A very popular 4/20 story is that the Grateful Dead–the quintessential stoner band and pot culturists–always stayed in Room 420 in hotels while on tour. This rumor has been debunked by a former member, but credit is due to the band, since they inspired the Waldos and have been a major proprietor in April 20-and-beyond celebration. Dead Heads have had a large impact on how 4/20 looks today, and how popular and inclusive it has become.
Smokers do not all light up at exactly 4:20 p.m. in Holland, as this story suggests. Nor was that the time that marijuana was legalized for the first time ever, in Amsterdam. However, it is worth noting that Holland has a history of being relaxed with their drug laws, making it a worldwide destination for people seeking both relief and adventure. As recreation and adult use marijuana laws are being passed throughout the United States, the plane ticket price to get a legal high has decreased incredibly for Americans.

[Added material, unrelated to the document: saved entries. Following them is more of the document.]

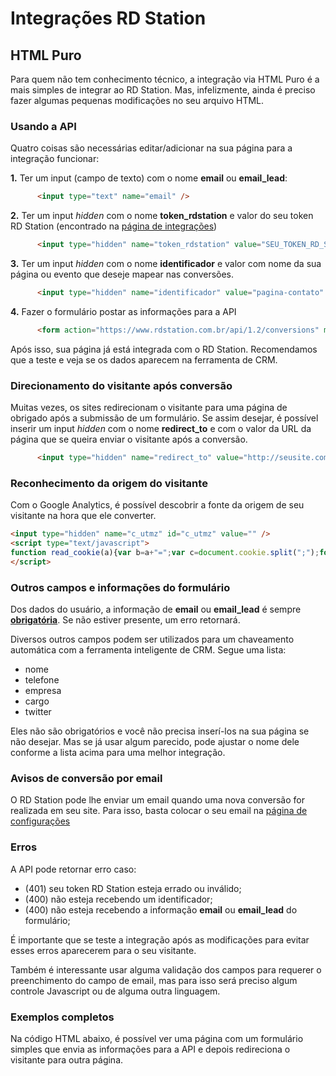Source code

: # Integrações RD Station
## HTML Puro

Para quem não tem conhecimento técnico, a integração via HTML Puro é a mais simples de integrar ao RD Station.
Mas, infelizmente, ainda é preciso fazer algumas pequenas modificações no seu arquivo HTML.

### Usando a API

Quatro coisas são necessárias editar/adicionar na sua página para a integração funcionar:

 <b>1.</b> Ter um input (campo de texto) com o nome <strong>email</strong> ou <strong>email_lead</strong>:

```HTML
      <input type="text" name="email" />
```

 <b>2.</b> Ter um input <em>hidden</em> com o nome <strong>token_rdstation</strong> e valor do seu token RD Station (encontrado na [página de integrações](https://www.rdstation.com.br/integracoes))

```HTML
      <input type="hidden" name="token_rdstation" value="SEU_TOKEN_RD_STATION" />
```

 <b>3.</b> Ter um input <em>hidden</em> com o nome <strong>identificador</strong> e valor com nome da sua página ou evento que deseje mapear nas conversões.

```HTML
      <input type="hidden" name="identificador" value="pagina-contato" />
```

 <b>4.</b> Fazer o formulário postar as informações para a API

```HTML
      <form action="https://www.rdstation.com.br/api/1.2/conversions" method="POST">
```

Após isso, sua página já está integrada com o RD Station.
Recomendamos que a teste e veja se os dados aparecem na ferramenta de CRM.

### Direcionamento do visitante após conversão

Muitas vezes, os sites redirecionam o visitante para uma página de obrigado após a submissão de um formulário.
Se assim desejar, é possível inserir um input <em>hidden</em> com o nome <strong>redirect_to</strong> e com o valor da URL da página que se queira enviar o visitante após a conversão.

```HTML
      <input type="hidden" name="redirect_to" value="http://seusite.com.br/obrigado/" />
```

### Reconhecimento da origem do visitante

Com o Google Analytics, é possível descobrir a fonte da origem de seu visitante na hora que ele converter.

```HTML
<input type="hidden" name="c_utmz" id="c_utmz" value="" />
<script type="text/javascript">
function read_cookie(a){var b=a+"=";var c=document.cookie.split(";");for(var d=0;d<c.length;d++){var e=c[d];while(e.charAt(0)==" ")e=e.substring(1,e.length);if(e.indexOf(b)==0){return e.substring(b.length,e.length)}}return null}try{document.getElementById("c_utmz").value=read_cookie("__utmz")}catch(err){}
</script>
```

### Outros campos e informações do formulário

Dos dados do usuário, a informação de <strong>email</strong> ou <strong>email_lead</strong> é sempre <u><strong>obrigatória</strong></u>. Se não estiver presente, um erro retornará.

Diversos outros campos podem ser utilizados para um chaveamento automática com a ferramenta inteligente de CRM.
Segue uma lista:
<ul><li>nome</li><li>telefone</li><li>empresa</li><li>cargo</li><li>twitter</li></ul>
Eles não são obrigatórios e você não precisa inserí-los na sua página se não desejar. Mas se já usar algum parecido, pode ajustar o nome dele conforme a lista acima para uma melhor integração.

### Avisos de conversão por email

O RD Station pode lhe enviar um email quando uma nova conversão for realizada em seu site.
Para isso, basta colocar o seu email na [página de configurações](https://www.rdstation.com.br/configuracoes)

### Erros

A API pode retornar erro caso:
 - (401) seu token RD Station esteja errado ou inválido;
 - (400) não esteja recebendo um identificador;
 - (400) não esteja recebendo a informação <strong>email</strong> ou <strong>email_lead</strong> do formulário;

É importante que se teste a integração após as modificações para evitar esses erros aparecerem para o seu visitante.

Também é interessante usar alguma validação dos campos para requerer o preenchimento do campo de email, mas para isso será preciso algum controle Javascript ou de alguma outra linguagem.

### Exemplos completos

Na código HTML abaixo, é possível ver uma página com um formulário simples que envia as informações para a API e depois redireciona o visitante para outra página.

April 20 has been a rough day in history. It’s been the day that Hitler was born, as well as the date of the tragic Columbine school shooting in Colorado. This origin story likely attributes the creation of 4/20 as a way to uplift spirits on such a sobering day. However, both of these events were not relevant to the timeline of weed celebration, rendering the day separate from these horrific moments in time.
The origin story for April 20 as an international cannabis feat is brief and simple, far from some of the fantasies thought up by weed fans and resistors alike. Many of these ideas are original and creative and come from a place of inspiration. Whatever the inception is, 4/20 has a way of bringing people together and inspiring remarkable celebration, and will for years to come.